(Listed entries Opens)
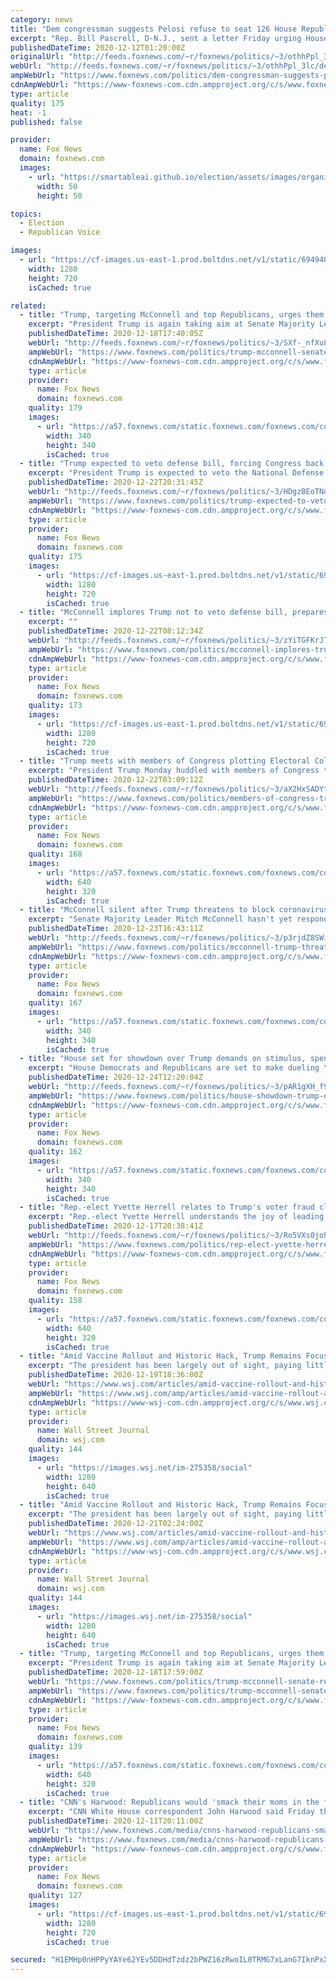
 ```yaml
---
category: news
title: "Dem congressman suggests Pelosi refuse to seat 126 House Republicans backing Trump’s election lawsuit"
excerpt: "Rep. Bill Pascrell, D-N.J., sent a letter Friday urging House Speaker Nancy Pelosi, D-Calif., to consider blocking more than 100 Republican lawmakers from taking office because of their support for President Trump's lawsuit challenging the 2020 election results."
publishedDateTime: 2020-12-12T01:20:00Z
originalUrl: "http://feeds.foxnews.com/~r/foxnews/politics/~3/othhPpl_3lc/dem-congressman-suggests-pelosi-refuse-to-seat-126-house-republicans-backing-trumps-election-lawsuit"
webUrl: "http://feeds.foxnews.com/~r/foxnews/politics/~3/othhPpl_3lc/dem-congressman-suggests-pelosi-refuse-to-seat-126-house-republicans-backing-trumps-election-lawsuit"
ampWebUrl: "https://www.foxnews.com/politics/dem-congressman-suggests-pelosi-refuse-to-seat-126-house-republicans-backing-trumps-election-lawsuit.amp"
cdnAmpWebUrl: "https://www-foxnews-com.cdn.ampproject.org/c/s/www.foxnews.com/politics/dem-congressman-suggests-pelosi-refuse-to-seat-126-house-republicans-backing-trumps-election-lawsuit.amp"
type: article
quality: 175
heat: -1
published: false

provider:
  name: Fox News
  domain: foxnews.com
  images:
    - url: "https://smartableai.github.io/election/assets/images/organizations/foxnews.com-50x50.jpg"
      width: 50
      height: 50

topics:
  - Election
  - Republican Voice

images:
  - url: "https://cf-images.us-east-1.prod.boltdns.net/v1/static/694940094001/be49e1af-bdeb-4c95-92ae-d90b8af1ee9a/b851ccf8-5175-45cc-89b2-9f6946360c14/1280x720/match/image.jpg"
    width: 1280
    height: 720
    isCached: true

related:
  - title: "Trump, targeting McConnell and top Republicans, urges them to 'get tougher' in election fight"
    excerpt: "President Trump is again taking aim at Senate Majority Leader Mitch McConnell after the top Republican and Trump ally earlier this week recognized President-elect Joe Biden's White House victory."
    publishedDateTime: 2020-12-18T17:40:05Z
    webUrl: "http://feeds.foxnews.com/~r/foxnews/politics/~3/SXf-_nfXuLg/trump-mcconnell-senate-republicans-get-tougher-election-fight"
    ampWebUrl: "https://www.foxnews.com/politics/trump-mcconnell-senate-republicans-get-tougher-election-fight.amp"
    cdnAmpWebUrl: "https://www-foxnews-com.cdn.ampproject.org/c/s/www.foxnews.com/politics/trump-mcconnell-senate-republicans-get-tougher-election-fight.amp"
    type: article
    provider:
      name: Fox News
      domain: foxnews.com
    quality: 179
    images:
      - url: "https://a57.foxnews.com/static.foxnews.com/foxnews.com/content/uploads/2019/03/340/340/PaulSteinhauser.jpg?ve=1&tl=1"
        width: 340
        height: 340
        isCached: true
  - title: "Trump expected to veto defense bill, forcing Congress back to the Hill"
    excerpt: "President Trump is expected to veto the National Defense Authorization Act (NDAA) Wednesday, sources tell Fox News, forcing the House and Senate to reconvene immediately following Christmas."
    publishedDateTime: 2020-12-22T20:31:45Z
    webUrl: "http://feeds.foxnews.com/~r/foxnews/politics/~3/HDgzBEoTNok/trump-expected-to-veto-defense-bill-forcing-congress-back-to-the-hill"
    ampWebUrl: "https://www.foxnews.com/politics/trump-expected-to-veto-defense-bill-forcing-congress-back-to-the-hill.amp"
    cdnAmpWebUrl: "https://www-foxnews-com.cdn.ampproject.org/c/s/www.foxnews.com/politics/trump-expected-to-veto-defense-bill-forcing-congress-back-to-the-hill.amp"
    type: article
    provider:
      name: Fox News
      domain: foxnews.com
    quality: 175
    images:
      - url: "https://cf-images.us-east-1.prod.boltdns.net/v1/static/694940094001/d52b8d4b-34b0-4017-b5ba-4302e95b3668/04a2861e-1bee-49c5-be40-19160523eb40/1280x720/match/image.jpg"
        width: 1280
        height: 720
        isCached: true
  - title: "McConnell implores Trump not to veto defense bill, prepares override effort"
    excerpt: ""
    publishedDateTime: 2020-12-22T08:12:34Z
    webUrl: "http://feeds.foxnews.com/~r/foxnews/politics/~3/zYiTGFKrJTk/mcconnell-implores-trump-not-to-veto-defense-bill-prepares-override-effort"
    ampWebUrl: "https://www.foxnews.com/politics/mcconnell-implores-trump-not-to-veto-defense-bill-prepares-override-effort.amp"
    cdnAmpWebUrl: "https://www-foxnews-com.cdn.ampproject.org/c/s/www.foxnews.com/politics/mcconnell-implores-trump-not-to-veto-defense-bill-prepares-override-effort.amp"
    type: article
    provider:
      name: Fox News
      domain: foxnews.com
    quality: 173
    images:
      - url: "https://cf-images.us-east-1.prod.boltdns.net/v1/static/694940094001/f9107df7-1cf8-47d5-a9bd-ec708ef61a02/d932b3cc-32bc-45e4-9850-102bc8606f94/1280x720/match/image.jpg"
        width: 1280
        height: 720
        isCached: true
  - title: "Trump meets with members of Congress plotting Electoral College objections on Jan. 6"
    excerpt: "President Trump Monday huddled with members of Congress to discuss plans to object to President-elect Joe Biden's Electoral College win and to force a debate on allegations of voter fraud."
    publishedDateTime: 2020-12-22T03:09:12Z
    webUrl: "http://feeds.foxnews.com/~r/foxnews/politics/~3/aX2HxSADYtY/members-of-congress-trump-electoral-college-objections-on-jan-6"
    ampWebUrl: "https://www.foxnews.com/politics/members-of-congress-trump-electoral-college-objections-on-jan-6.amp"
    cdnAmpWebUrl: "https://www-foxnews-com.cdn.ampproject.org/c/s/www.foxnews.com/politics/members-of-congress-trump-electoral-college-objections-on-jan-6.amp"
    type: article
    provider:
      name: Fox News
      domain: foxnews.com
    quality: 168
    images:
      - url: "https://a57.foxnews.com/static.foxnews.com/foxnews.com/content/uploads/2020/06/640/320/5c7cdfe5-Marjorie-Taylor-Greene-FACEBOOK.jpg?ve=1&tl=1"
        width: 640
        height: 320
        isCached: true
  - title: "McConnell silent after Trump threatens to block coronavirus, government funding package"
    excerpt: "Senate Majority Leader Mitch McConnell hasn't yet responded to President Trump demanding Tuesday night that Congress include $2,000 stimulus checks in the coronavirus aid package that it passed on Monday, which included smaller $600 checks for individuals."
    publishedDateTime: 2020-12-23T16:43:11Z
    webUrl: "http://feeds.foxnews.com/~r/foxnews/politics/~3/p3rjdZ8SWiM/mcconnell-trump-threat-coronavirus-government-funding-package"
    ampWebUrl: "https://www.foxnews.com/politics/mcconnell-trump-threat-coronavirus-government-funding-package.amp"
    cdnAmpWebUrl: "https://www-foxnews-com.cdn.ampproject.org/c/s/www.foxnews.com/politics/mcconnell-trump-threat-coronavirus-government-funding-package.amp"
    type: article
    provider:
      name: Fox News
      domain: foxnews.com
    quality: 167
    images:
      - url: "https://a57.foxnews.com/static.foxnews.com/foxnews.com/content/uploads/2020/01/340/340/Screen-Shot-2020-01-15-at-11.36.03-AM.png?ve=1&tl=1"
        width: 340
        height: 340
        isCached: true
  - title: "House set for showdown over Trump demands on stimulus, spending; McConnell mum on potential veto"
    excerpt: "House Democrats and Republicans are set to make dueling \"unanimous consent\" requests on Thursday based on grievances President Trump aired Tuesday night to the massive coronavirus stimulus and government funding package lawmakers sent to his desk — exchanging political barbs as it's still unclear whether"
    publishedDateTime: 2020-12-24T12:20:04Z
    webUrl: "http://feeds.foxnews.com/~r/foxnews/politics/~3/pAR1gXH_f9A/house-showdown-trump-demands-stimulus-spending"
    ampWebUrl: "https://www.foxnews.com/politics/house-showdown-trump-demands-stimulus-spending.amp"
    cdnAmpWebUrl: "https://www-foxnews-com.cdn.ampproject.org/c/s/www.foxnews.com/politics/house-showdown-trump-demands-stimulus-spending.amp"
    type: article
    provider:
      name: Fox News
      domain: foxnews.com
    quality: 162
    images:
      - url: "https://a57.foxnews.com/static.foxnews.com/foxnews.com/content/uploads/2020/01/340/340/Screen-Shot-2020-01-15-at-11.36.03-AM.png?ve=1&tl=1"
        width: 340
        height: 340
        isCached: true
  - title: "Rep.-elect Yvette Herrell relates to Trump's voter fraud claims: 'I know exactly what he's going through'"
    excerpt: "Rep.-elect Yvette Herrell understands the joy of leading on election night and then the sinking feeling of having that advantage slowly erased as mail-in ballots are counted."
    publishedDateTime: 2020-12-17T20:38:41Z
    webUrl: "http://feeds.foxnews.com/~r/foxnews/politics/~3/Ro5VXs0johg/rep-elect-yvette-herrell-trump-voter-fraud-claims"
    ampWebUrl: "https://www.foxnews.com/politics/rep-elect-yvette-herrell-trump-voter-fraud-claims.amp"
    cdnAmpWebUrl: "https://www-foxnews-com.cdn.ampproject.org/c/s/www.foxnews.com/politics/rep-elect-yvette-herrell-trump-voter-fraud-claims.amp"
    type: article
    provider:
      name: Fox News
      domain: foxnews.com
    quality: 158
    images:
      - url: "https://a57.foxnews.com/static.foxnews.com/foxnews.com/content/uploads/2020/12/640/320/Yvette-Herrell-AP.jpg?ve=1&tl=1"
        width: 640
        height: 320
        isCached: true
  - title: "Amid Vaccine Rollout and Historic Hack, Trump Remains Focused on Reversing Election"
    excerpt: "The president has been largely out of sight, paying little public attention to any events other than his efforts to overturn Joe Biden’s victory."
    publishedDateTime: 2020-12-19T18:36:00Z
    webUrl: "https://www.wsj.com/articles/amid-vaccine-rollout-and-historic-hack-trump-remains-focused-on-reversing-election-11608401545"
    ampWebUrl: "https://www.wsj.com/amp/articles/amid-vaccine-rollout-and-historic-hack-trump-remains-focused-on-reversing-election-11608401545"
    cdnAmpWebUrl: "https://www-wsj-com.cdn.ampproject.org/c/s/www.wsj.com/amp/articles/amid-vaccine-rollout-and-historic-hack-trump-remains-focused-on-reversing-election-11608401545"
    type: article
    provider:
      name: Wall Street Journal
      domain: wsj.com
    quality: 144
    images:
      - url: "https://images.wsj.net/im-275358/social"
        width: 1280
        height: 640
        isCached: true
  - title: "Amid Vaccine Rollout and Historic Hack, Trump Remains Focused on Reversing Election"
    excerpt: "The president has been largely out of sight, paying little public attention to any events other than his efforts to overturn Joe Biden’s victory."
    publishedDateTime: 2020-12-21T02:24:00Z
    webUrl: "https://www.wsj.com/articles/amid-vaccine-rollout-and-historic-hack-trump-remains-focused-on-reversing-election-11608401545?mod=newsviewer_click"
    ampWebUrl: "https://www.wsj.com/amp/articles/amid-vaccine-rollout-and-historic-hack-trump-remains-focused-on-reversing-election-11608401545"
    cdnAmpWebUrl: "https://www-wsj-com.cdn.ampproject.org/c/s/www.wsj.com/amp/articles/amid-vaccine-rollout-and-historic-hack-trump-remains-focused-on-reversing-election-11608401545"
    type: article
    provider:
      name: Wall Street Journal
      domain: wsj.com
    quality: 144
    images:
      - url: "https://images.wsj.net/im-275358/social"
        width: 1280
        height: 640
        isCached: true
  - title: "Trump, targeting McConnell and top Republicans, urges them to 'get tougher' in election fight"
    excerpt: "President Trump is again taking aim at Senate Majority Leader Mitch McConnell after the top Republican and Trump ally earlier this week recognized President-elect Joe Biden's White House victory."
    publishedDateTime: 2020-12-18T17:59:00Z
    webUrl: "https://www.foxnews.com/politics/trump-mcconnell-senate-republicans-get-tougher-election-fight"
    ampWebUrl: "https://www.foxnews.com/politics/trump-mcconnell-senate-republicans-get-tougher-election-fight.amp"
    cdnAmpWebUrl: "https://www-foxnews-com.cdn.ampproject.org/c/s/www.foxnews.com/politics/trump-mcconnell-senate-republicans-get-tougher-election-fight.amp"
    type: article
    provider:
      name: Fox News
      domain: foxnews.com
    quality: 139
    images:
      - url: "https://a57.foxnews.com/static.foxnews.com/foxnews.com/content/uploads/2020/12/640/320/AP20350731665251.jpg?ve=1&tl=1"
        width: 640
        height: 320
        isCached: true
  - title: "CNN's Harwood: Republicans would 'smack their moms in the face' to please Donald Trump"
    excerpt: "CNN White House correspondent John Harwood said Friday that Republican members of Congress would hit their own mothers if President Trump wanted."
    publishedDateTime: 2020-12-11T20:11:00Z
    webUrl: "https://www.foxnews.com/media/cnns-harwood-republicans-smack-mothers-please-trump"
    ampWebUrl: "https://www.foxnews.com/media/cnns-harwood-republicans-smack-mothers-please-trump.amp"
    cdnAmpWebUrl: "https://www-foxnews-com.cdn.ampproject.org/c/s/www.foxnews.com/media/cnns-harwood-republicans-smack-mothers-please-trump.amp"
    type: article
    provider:
      name: Fox News
      domain: foxnews.com
    quality: 127
    images:
      - url: "https://cf-images.us-east-1.prod.boltdns.net/v1/static/694940094001/22c8df7a-eaf0-44ed-a011-63755a0a2217/95f0028d-74bf-4110-98a2-0fcbbc174d75/1280x720/match/image.jpg"
        width: 1280
        height: 720
        isCached: true

secured: "H1EMHp0nHPPyYAYe62YEv5DDHdTzdz2bPWZ16zRwoIL0TRMG7xLanG7IknPxX3bz+I95TdO/PvxKffnlgpLOVuj6Mzj2heP1Zsymdjahrt1OYlo2gDyJcjdCCg3uL5xyVECGeofVekgFwmXQWxnuAnuu9mz2CxjMcIQAUndPEPTJaZ7tUuJ1v+IRJ/c9ysv+fDHJWi21WwjHlmLin562CMs5z/uOrXYEBQFI27ttFDGjwrHvWLCUo63n/9Xkm+vxqYE3W9VQqpG348uEins7Wrunt0LpMCH7N5Yb0xYOwXVNhJZ4ixgOpMcv+O5l5tv4ApelGsswsOR2uHSzdqwpfVulrkSmYKgLeizpLgrHdjI=;IdfdMycvQbgYBQzqlJQmCA=="
---
```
(Listed entries Closes)
Your assignment:
Wherever a line of the records above contains the string "claims", copy that line out.

Expected answer:
  - title: "Rep.-elect Yvette Herrell relates to Trump's voter fraud claims: 'I know exactly what he's going through'"
    webUrl: "http://feeds.foxnews.com/~r/foxnews/politics/~3/Ro5VXs0johg/rep-elect-yvette-herrell-trump-voter-fraud-claims"
    ampWebUrl: "https://www.foxnews.com/politics/rep-elect-yvette-herrell-trump-voter-fraud-claims.amp"
    cdnAmpWebUrl: "https://www-foxnews-com.cdn.ampproject.org/c/s/www.foxnews.com/politics/rep-elect-yvette-herrell-trump-voter-fraud-claims.amp"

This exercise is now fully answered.